### Records shown
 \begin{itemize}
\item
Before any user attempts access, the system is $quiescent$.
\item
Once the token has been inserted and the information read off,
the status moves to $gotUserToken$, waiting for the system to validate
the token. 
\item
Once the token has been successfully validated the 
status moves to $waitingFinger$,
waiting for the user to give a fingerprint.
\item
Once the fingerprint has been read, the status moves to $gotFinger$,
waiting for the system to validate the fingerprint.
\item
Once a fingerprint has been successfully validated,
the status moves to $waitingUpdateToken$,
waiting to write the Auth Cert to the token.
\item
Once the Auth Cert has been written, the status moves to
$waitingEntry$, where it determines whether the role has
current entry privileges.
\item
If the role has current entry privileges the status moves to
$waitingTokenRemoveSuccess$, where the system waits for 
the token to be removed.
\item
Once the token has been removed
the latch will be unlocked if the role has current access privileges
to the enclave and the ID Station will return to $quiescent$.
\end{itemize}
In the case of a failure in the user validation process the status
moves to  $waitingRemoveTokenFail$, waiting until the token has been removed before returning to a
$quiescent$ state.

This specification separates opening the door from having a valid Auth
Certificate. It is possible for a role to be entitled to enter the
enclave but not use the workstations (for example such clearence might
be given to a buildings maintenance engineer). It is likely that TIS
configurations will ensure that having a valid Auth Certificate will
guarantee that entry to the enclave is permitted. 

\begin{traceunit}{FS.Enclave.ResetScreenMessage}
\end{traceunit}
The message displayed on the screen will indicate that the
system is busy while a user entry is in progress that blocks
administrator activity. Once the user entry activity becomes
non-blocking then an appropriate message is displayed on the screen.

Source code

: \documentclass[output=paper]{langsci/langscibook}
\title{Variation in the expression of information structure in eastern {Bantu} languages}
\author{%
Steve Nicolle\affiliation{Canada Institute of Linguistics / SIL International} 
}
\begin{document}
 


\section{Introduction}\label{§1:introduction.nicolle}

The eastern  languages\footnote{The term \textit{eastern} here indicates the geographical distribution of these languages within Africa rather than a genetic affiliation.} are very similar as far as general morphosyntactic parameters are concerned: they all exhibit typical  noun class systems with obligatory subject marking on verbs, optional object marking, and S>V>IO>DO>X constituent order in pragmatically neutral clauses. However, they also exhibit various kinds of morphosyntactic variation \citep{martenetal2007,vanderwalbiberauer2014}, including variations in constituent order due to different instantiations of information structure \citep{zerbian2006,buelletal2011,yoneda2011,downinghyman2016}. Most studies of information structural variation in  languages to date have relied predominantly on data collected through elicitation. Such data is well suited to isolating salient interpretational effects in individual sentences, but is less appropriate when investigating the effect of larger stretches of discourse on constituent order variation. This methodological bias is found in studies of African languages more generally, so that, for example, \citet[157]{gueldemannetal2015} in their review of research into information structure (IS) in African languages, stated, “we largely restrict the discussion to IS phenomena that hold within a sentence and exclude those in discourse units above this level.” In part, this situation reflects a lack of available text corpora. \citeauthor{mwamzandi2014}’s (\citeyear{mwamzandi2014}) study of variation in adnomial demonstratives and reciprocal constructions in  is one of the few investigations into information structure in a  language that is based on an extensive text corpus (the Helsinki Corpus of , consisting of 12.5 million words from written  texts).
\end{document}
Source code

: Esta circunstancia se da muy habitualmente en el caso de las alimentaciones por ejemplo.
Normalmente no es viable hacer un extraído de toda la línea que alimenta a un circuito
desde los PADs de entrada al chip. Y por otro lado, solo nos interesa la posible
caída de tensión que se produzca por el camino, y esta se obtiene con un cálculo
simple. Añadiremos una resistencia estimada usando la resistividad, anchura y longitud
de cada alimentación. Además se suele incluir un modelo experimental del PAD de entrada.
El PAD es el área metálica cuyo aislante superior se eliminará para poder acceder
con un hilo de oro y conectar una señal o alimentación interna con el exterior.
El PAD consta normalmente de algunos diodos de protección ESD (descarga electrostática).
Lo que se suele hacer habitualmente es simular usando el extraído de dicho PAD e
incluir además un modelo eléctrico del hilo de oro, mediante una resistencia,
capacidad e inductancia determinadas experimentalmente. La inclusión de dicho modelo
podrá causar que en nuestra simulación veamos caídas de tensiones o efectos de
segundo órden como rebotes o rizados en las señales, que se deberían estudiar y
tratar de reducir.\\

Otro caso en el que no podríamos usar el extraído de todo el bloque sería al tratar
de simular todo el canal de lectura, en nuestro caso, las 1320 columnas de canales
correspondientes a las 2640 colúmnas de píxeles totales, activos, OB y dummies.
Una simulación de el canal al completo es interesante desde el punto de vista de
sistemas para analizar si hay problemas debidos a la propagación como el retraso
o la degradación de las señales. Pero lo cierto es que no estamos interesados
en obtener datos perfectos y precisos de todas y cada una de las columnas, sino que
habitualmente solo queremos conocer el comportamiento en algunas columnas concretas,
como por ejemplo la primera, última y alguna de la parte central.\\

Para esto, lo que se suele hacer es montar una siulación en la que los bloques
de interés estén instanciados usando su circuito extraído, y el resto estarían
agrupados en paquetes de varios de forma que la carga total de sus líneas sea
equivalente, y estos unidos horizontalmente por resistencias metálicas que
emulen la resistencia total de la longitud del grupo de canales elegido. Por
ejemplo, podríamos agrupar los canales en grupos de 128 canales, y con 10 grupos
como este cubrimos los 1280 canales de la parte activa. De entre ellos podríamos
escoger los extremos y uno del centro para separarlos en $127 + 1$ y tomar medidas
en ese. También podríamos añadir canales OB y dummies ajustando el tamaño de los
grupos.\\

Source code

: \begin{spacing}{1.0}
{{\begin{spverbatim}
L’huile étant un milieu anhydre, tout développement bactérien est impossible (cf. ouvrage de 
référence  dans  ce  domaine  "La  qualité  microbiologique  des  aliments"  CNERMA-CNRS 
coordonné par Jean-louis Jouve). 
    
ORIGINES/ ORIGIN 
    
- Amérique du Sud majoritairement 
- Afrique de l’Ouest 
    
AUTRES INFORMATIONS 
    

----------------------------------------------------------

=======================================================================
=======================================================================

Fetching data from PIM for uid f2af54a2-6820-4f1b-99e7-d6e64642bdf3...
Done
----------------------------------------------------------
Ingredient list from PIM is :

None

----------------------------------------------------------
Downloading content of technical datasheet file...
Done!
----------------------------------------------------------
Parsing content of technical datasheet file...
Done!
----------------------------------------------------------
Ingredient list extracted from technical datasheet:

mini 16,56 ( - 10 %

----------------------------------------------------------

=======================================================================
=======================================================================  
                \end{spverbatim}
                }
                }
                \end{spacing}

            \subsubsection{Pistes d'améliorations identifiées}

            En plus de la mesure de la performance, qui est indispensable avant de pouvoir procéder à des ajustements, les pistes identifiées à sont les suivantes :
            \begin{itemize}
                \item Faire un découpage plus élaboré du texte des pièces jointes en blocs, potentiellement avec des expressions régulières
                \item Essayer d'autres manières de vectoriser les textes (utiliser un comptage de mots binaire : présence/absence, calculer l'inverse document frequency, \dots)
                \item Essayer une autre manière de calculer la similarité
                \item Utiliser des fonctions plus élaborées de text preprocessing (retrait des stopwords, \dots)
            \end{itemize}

### Try it
Go over the data and return every line that includes the word "calculer".

### Your solution
                \item Essayer d'autres manières de vectoriser les textes (utiliser un comptage de mots binaire : présence/absence, calculer l'inverse document frequency, \dots)
                \item Essayer une autre manière de calculer la similarité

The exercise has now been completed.